Run, but do not edit this code:

In [15]:
from math import isclose

def generate_geometry(bond_angle_deg : float, bond_length : float) -> list:

    # generate geometry using simple scaled diagram
    z_displacement = calculate_z_displacement(bond_angle_deg)
    assert z_displacement >= 0, "The z displacement is either nan or less than zero. Check that you are not taking the square root of a negative number."

    # place heteroatoms 120 degrees apart in the xy plane
    heteroatom_xyz_positions = [np.array([1, 0, 0]), np.array([-np.cos(np.deg2rad(60)), np.sin(np.deg2rad(60)), 0]), \
                                np.array([-np.cos(np.deg2rad(60)), -np.sin(np.deg2rad(60)), 0])]
    # place the carbon atom at the calculated z displacement
    carbon_xyz_position = np.array([0, 0, z_displacement])
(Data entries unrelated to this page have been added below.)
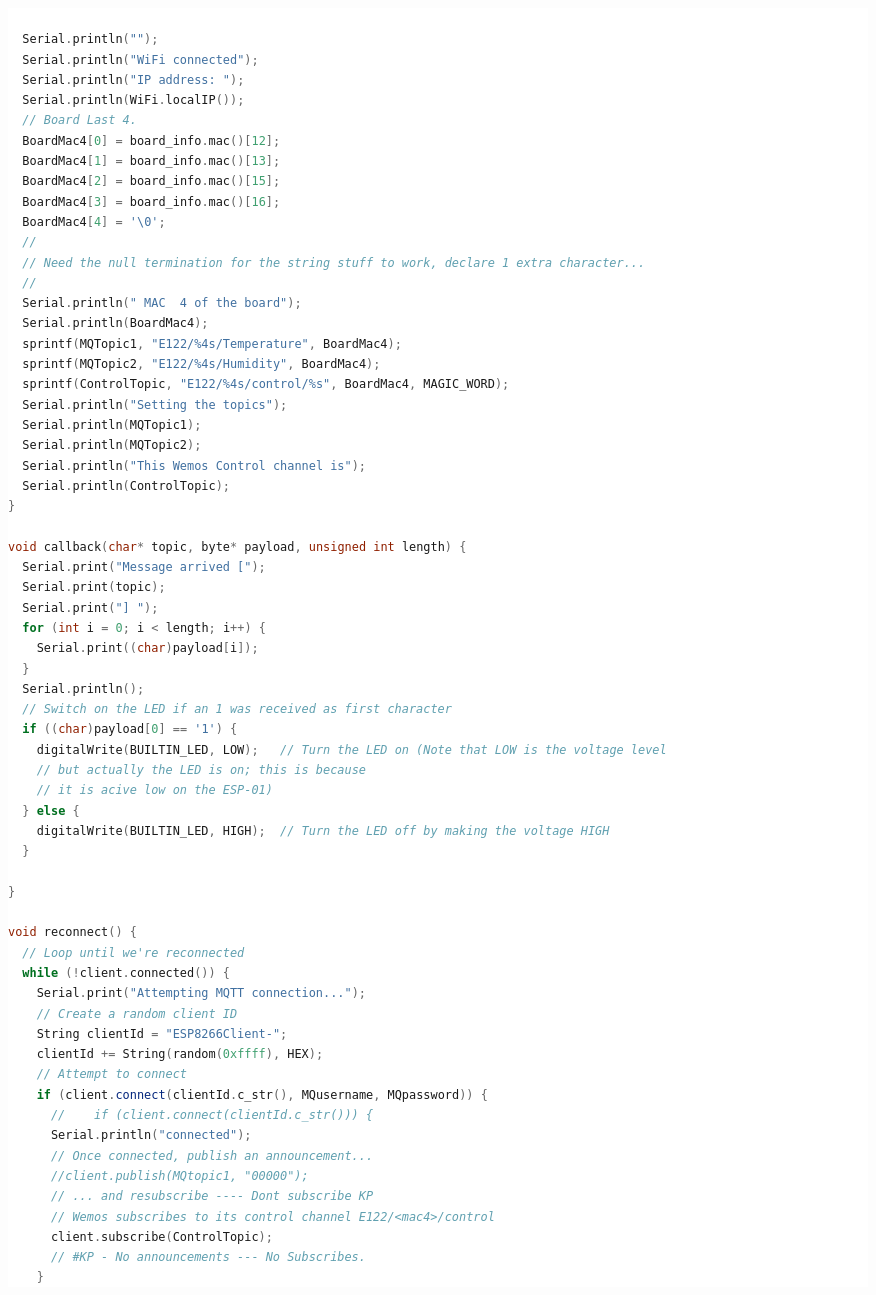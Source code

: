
 ```c++

  Serial.println("");
  Serial.println("WiFi connected");
  Serial.println("IP address: ");
  Serial.println(WiFi.localIP());
  // Board Last 4.
  BoardMac4[0] = board_info.mac()[12];
  BoardMac4[1] = board_info.mac()[13];
  BoardMac4[2] = board_info.mac()[15];
  BoardMac4[3] = board_info.mac()[16];
  BoardMac4[4] = '\0';
  //
  // Need the null termination for the string stuff to work, declare 1 extra character...
  //
  Serial.println(" MAC  4 of the board");
  Serial.println(BoardMac4);
  sprintf(MQTopic1, "E122/%4s/Temperature", BoardMac4);
  sprintf(MQTopic2, "E122/%4s/Humidity", BoardMac4);
  sprintf(ControlTopic, "E122/%4s/control/%s", BoardMac4, MAGIC_WORD);
  Serial.println("Setting the topics");
  Serial.println(MQTopic1);
  Serial.println(MQTopic2);
  Serial.println("This Wemos Control channel is");
  Serial.println(ControlTopic);
}

void callback(char* topic, byte* payload, unsigned int length) {
  Serial.print("Message arrived [");
  Serial.print(topic);
  Serial.print("] ");
  for (int i = 0; i < length; i++) {
    Serial.print((char)payload[i]);
  }
  Serial.println();
  // Switch on the LED if an 1 was received as first character
  if ((char)payload[0] == '1') {
    digitalWrite(BUILTIN_LED, LOW);   // Turn the LED on (Note that LOW is the voltage level
    // but actually the LED is on; this is because
    // it is acive low on the ESP-01)
  } else {
    digitalWrite(BUILTIN_LED, HIGH);  // Turn the LED off by making the voltage HIGH
  }

}

void reconnect() {
  // Loop until we're reconnected
  while (!client.connected()) {
    Serial.print("Attempting MQTT connection...");
    // Create a random client ID
    String clientId = "ESP8266Client-";
    clientId += String(random(0xffff), HEX);
    // Attempt to connect
    if (client.connect(clientId.c_str(), MQusername, MQpassword)) {
      //    if (client.connect(clientId.c_str())) {
      Serial.println("connected");
      // Once connected, publish an announcement...
      //client.publish(MQtopic1, "00000");
      // ... and resubscribe ---- Dont subscribe KP
      // Wemos subscribes to its control channel E122/<mac4>/control
      client.subscribe(ControlTopic);
      // #KP - No announcements --- No Subscribes.
    }
```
    # adjust bond lengths to the equilibrium lengths
    heteroatom_xyz_positions = scale_bond_lengths(bond_length, carbon_xyz_position, heteroatom_xyz_positions)
    assert False not in check_bond_angles(bond_angle_deg, heteroatom_xyz_positions), "There actual angle is not equal to the input angle.\n\t\t \
    Check the z displacement calculation and ensure you are not changing the angles when scaling bond lengths."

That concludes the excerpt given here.